● Study material:
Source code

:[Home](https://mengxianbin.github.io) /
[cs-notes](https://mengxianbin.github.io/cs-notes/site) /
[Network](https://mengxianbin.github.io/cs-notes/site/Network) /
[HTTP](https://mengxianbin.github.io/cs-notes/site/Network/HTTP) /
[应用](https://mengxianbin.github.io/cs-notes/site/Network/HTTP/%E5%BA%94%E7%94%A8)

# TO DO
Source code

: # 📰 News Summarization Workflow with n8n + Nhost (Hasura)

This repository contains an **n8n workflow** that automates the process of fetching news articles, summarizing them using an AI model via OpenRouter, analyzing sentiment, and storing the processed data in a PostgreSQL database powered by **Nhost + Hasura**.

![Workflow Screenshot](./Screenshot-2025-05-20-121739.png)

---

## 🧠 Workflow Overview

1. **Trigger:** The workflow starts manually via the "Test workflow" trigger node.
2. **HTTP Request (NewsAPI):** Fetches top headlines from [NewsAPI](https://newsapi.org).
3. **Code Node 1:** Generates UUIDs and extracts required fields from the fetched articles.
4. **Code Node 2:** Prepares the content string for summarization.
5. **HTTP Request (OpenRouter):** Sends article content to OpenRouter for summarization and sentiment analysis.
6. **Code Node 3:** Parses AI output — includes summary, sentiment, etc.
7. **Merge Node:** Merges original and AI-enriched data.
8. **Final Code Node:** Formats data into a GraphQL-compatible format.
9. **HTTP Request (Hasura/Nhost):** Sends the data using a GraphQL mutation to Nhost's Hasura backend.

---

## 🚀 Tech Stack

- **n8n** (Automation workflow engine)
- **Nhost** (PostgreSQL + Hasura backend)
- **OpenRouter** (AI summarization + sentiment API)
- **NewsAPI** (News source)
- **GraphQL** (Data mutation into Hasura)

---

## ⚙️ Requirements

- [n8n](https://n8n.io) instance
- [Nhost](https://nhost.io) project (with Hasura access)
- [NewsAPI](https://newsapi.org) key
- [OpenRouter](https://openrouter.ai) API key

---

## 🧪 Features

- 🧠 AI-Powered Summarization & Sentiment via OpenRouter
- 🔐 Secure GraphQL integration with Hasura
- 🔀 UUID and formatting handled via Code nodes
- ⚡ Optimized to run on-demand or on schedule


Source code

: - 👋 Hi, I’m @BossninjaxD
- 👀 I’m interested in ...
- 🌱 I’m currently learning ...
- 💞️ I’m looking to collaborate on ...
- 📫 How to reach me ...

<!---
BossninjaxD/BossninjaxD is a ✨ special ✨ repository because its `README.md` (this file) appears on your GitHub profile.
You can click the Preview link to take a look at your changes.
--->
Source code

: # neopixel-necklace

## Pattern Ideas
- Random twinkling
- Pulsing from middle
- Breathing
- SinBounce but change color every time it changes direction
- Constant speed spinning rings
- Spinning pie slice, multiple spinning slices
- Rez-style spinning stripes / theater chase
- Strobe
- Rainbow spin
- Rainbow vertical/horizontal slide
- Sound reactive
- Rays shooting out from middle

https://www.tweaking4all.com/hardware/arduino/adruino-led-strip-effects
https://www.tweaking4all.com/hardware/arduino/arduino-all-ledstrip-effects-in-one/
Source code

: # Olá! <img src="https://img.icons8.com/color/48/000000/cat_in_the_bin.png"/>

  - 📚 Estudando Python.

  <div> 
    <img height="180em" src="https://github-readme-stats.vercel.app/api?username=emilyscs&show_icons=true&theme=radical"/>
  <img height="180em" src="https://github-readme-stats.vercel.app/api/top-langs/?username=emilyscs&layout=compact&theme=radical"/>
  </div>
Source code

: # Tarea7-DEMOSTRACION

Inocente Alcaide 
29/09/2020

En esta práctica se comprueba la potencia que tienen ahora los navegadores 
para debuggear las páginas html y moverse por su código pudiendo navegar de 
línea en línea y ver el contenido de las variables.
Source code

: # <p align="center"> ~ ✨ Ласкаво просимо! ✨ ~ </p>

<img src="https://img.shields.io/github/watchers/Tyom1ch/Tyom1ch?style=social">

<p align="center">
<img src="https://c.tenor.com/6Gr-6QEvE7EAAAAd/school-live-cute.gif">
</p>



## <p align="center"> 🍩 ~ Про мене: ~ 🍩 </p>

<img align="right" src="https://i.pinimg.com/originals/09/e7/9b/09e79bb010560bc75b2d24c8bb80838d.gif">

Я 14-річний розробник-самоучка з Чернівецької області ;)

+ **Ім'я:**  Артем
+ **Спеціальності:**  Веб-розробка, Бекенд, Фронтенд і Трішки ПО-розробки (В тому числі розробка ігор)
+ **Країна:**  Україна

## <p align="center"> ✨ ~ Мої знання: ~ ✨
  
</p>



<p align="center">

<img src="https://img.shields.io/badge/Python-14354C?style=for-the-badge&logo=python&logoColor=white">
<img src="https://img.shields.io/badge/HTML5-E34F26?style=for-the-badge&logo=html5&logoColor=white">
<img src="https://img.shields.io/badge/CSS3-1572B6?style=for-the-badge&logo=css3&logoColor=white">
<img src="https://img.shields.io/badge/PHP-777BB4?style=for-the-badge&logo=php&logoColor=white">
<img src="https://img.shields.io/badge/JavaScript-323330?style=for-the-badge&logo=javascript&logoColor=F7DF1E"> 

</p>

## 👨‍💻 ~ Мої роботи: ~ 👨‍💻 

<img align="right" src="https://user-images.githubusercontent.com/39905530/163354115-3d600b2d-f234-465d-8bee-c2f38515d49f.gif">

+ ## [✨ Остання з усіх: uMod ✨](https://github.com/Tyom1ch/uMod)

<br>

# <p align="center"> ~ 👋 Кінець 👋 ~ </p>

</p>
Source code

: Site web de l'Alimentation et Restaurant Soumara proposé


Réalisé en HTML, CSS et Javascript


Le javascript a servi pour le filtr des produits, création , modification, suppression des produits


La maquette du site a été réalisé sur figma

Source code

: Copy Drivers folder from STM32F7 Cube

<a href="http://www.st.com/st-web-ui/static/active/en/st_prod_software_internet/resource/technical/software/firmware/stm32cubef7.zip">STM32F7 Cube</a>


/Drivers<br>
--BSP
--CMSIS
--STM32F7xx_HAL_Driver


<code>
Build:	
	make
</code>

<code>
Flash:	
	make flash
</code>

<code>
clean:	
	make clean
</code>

● Exercise: Please copy, exactly and with nothing else, the lines above beginning at the line that has "2. **HTTP Request" and ending with the line that has "5. **HTTP Request".

● Exercise response:
2. **HTTP Request (NewsAPI):** Fetches top headlines from [NewsAPI](https://newsapi.org).
3. **Code Node 1:** Generates UUIDs and extracts required fields from the fetched articles.
4. **Code Node 2:** Prepares the content string for summarization.
5. **HTTP Request (OpenRouter):** Sends article content to OpenRouter for summarization and sentiment analysis.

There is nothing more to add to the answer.